Predictive Analytics – We can leverage the power of AI based predictive algorithms to analyze stress and emotion response. This can be used by analyzing data from images via deep learning micro-expression analysis e.g. Affectiva, Voice stress and intonation analysis e.g. BeyondVerbal and epilepsy seizure detection via brain wave analysis. Google’s, Im2Calories leverages deep learning algorithm to analyze food and estimate calories on the plate. Medical imagery is especially amenable to machine-learning. Moorfields Eye Hospital in London announced that it was working with Google’s AI research division, DeepMind, to develop an AI system to spot sight-threatening conditions in digital scans of the eye. Samsung Medison's ultrasound system uses a deep-learning algorithm (“S-Detect for Breast”) to make recommendations about whether a breast abnormality is benign or cancerous.
Chatbots and virtual assistants – Chinese search engine Baidu has launched a medical chatbot designed to make diagnosing illnesses easier. The conversational bot is named Melody and comes built into the company's iOS and Android Baidu Doctor app, and allows users to contact local doctors, book appointments, and ask questions. Molly the virtual assistant developed by Sense.ly, is optimized to help people with chronic disease to monitor their health and generate personalized treatment plans. Also AI technologies can be leveraged to ensure better treatment plans and medication adherence.
IOT/IOE technologies will augment the healthcare system with data from external systems such as traffic congestion, community events, and environment pollution. These can also be integrated with solar activity and disturbance in earth’s magnetic field to look at correlation on health.
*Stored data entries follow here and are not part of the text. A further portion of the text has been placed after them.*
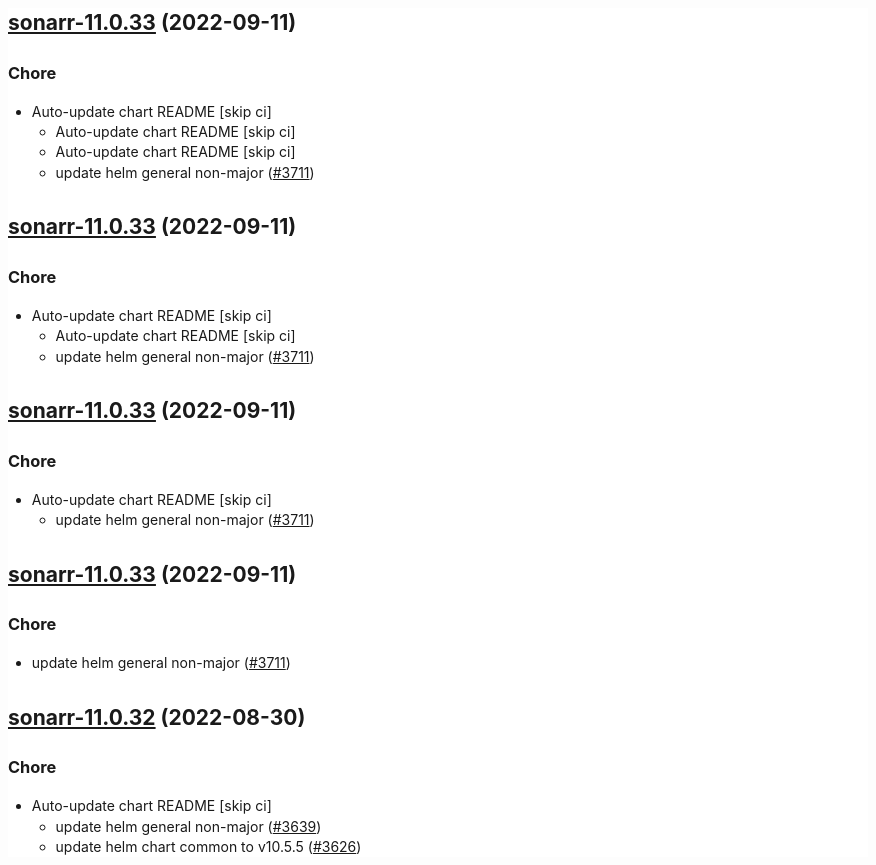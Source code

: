 ## [sonarr-11.0.33](https://github.com/truecharts/charts/compare/sonarr-11.0.32...sonarr-11.0.33) (2022-09-11)

### Chore

- Auto-update chart README [skip ci]
  - Auto-update chart README [skip ci]
  - Auto-update chart README [skip ci]
  - update helm general non-major ([#3711](https://github.com/truecharts/charts/issues/3711))




## [sonarr-11.0.33](https://github.com/truecharts/charts/compare/sonarr-11.0.32...sonarr-11.0.33) (2022-09-11)

### Chore

- Auto-update chart README [skip ci]
  - Auto-update chart README [skip ci]
  - update helm general non-major ([#3711](https://github.com/truecharts/charts/issues/3711))




## [sonarr-11.0.33](https://github.com/truecharts/charts/compare/sonarr-11.0.32...sonarr-11.0.33) (2022-09-11)

### Chore

- Auto-update chart README [skip ci]
  - update helm general non-major ([#3711](https://github.com/truecharts/charts/issues/3711))




## [sonarr-11.0.33](https://github.com/truecharts/charts/compare/sonarr-11.0.32...sonarr-11.0.33) (2022-09-11)

### Chore

- update helm general non-major ([#3711](https://github.com/truecharts/charts/issues/3711))




## [sonarr-11.0.32](https://github.com/truecharts/charts/compare/sonarr-11.0.30...sonarr-11.0.32) (2022-08-30)

### Chore

- Auto-update chart README [skip ci]
  - update helm general non-major ([#3639](https://github.com/truecharts/charts/issues/3639))
  - update helm chart common to v10.5.5 ([#3626](https://github.com/truecharts/charts/issues/3626))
Advanced medical data model, and developing AI that can engage patients just like a physician, can be enabled by creating medical maps linking probabilities between symptoms and conditions.
Over the next decade power of AI and the role it will play in healthcare is undeniable. Practicing more precision medicine than intuitive medicine will make health care simpler, more accessible, and less expensive. By understanding patients’ diseases precisely, we can push our healthcare system to deliver the best outcome i.e. patient centric care that is precise, personalized and participatory. We stand on the brink of the’ Fourth Industrial Revolution’, a technological revolution that will fundamentally alter the way we live, work, and relate to one another. AI will be seamlessly integrated into the healthcare fabric and has ability to transform how we look at wellbeing unlike anything humankind has experienced before.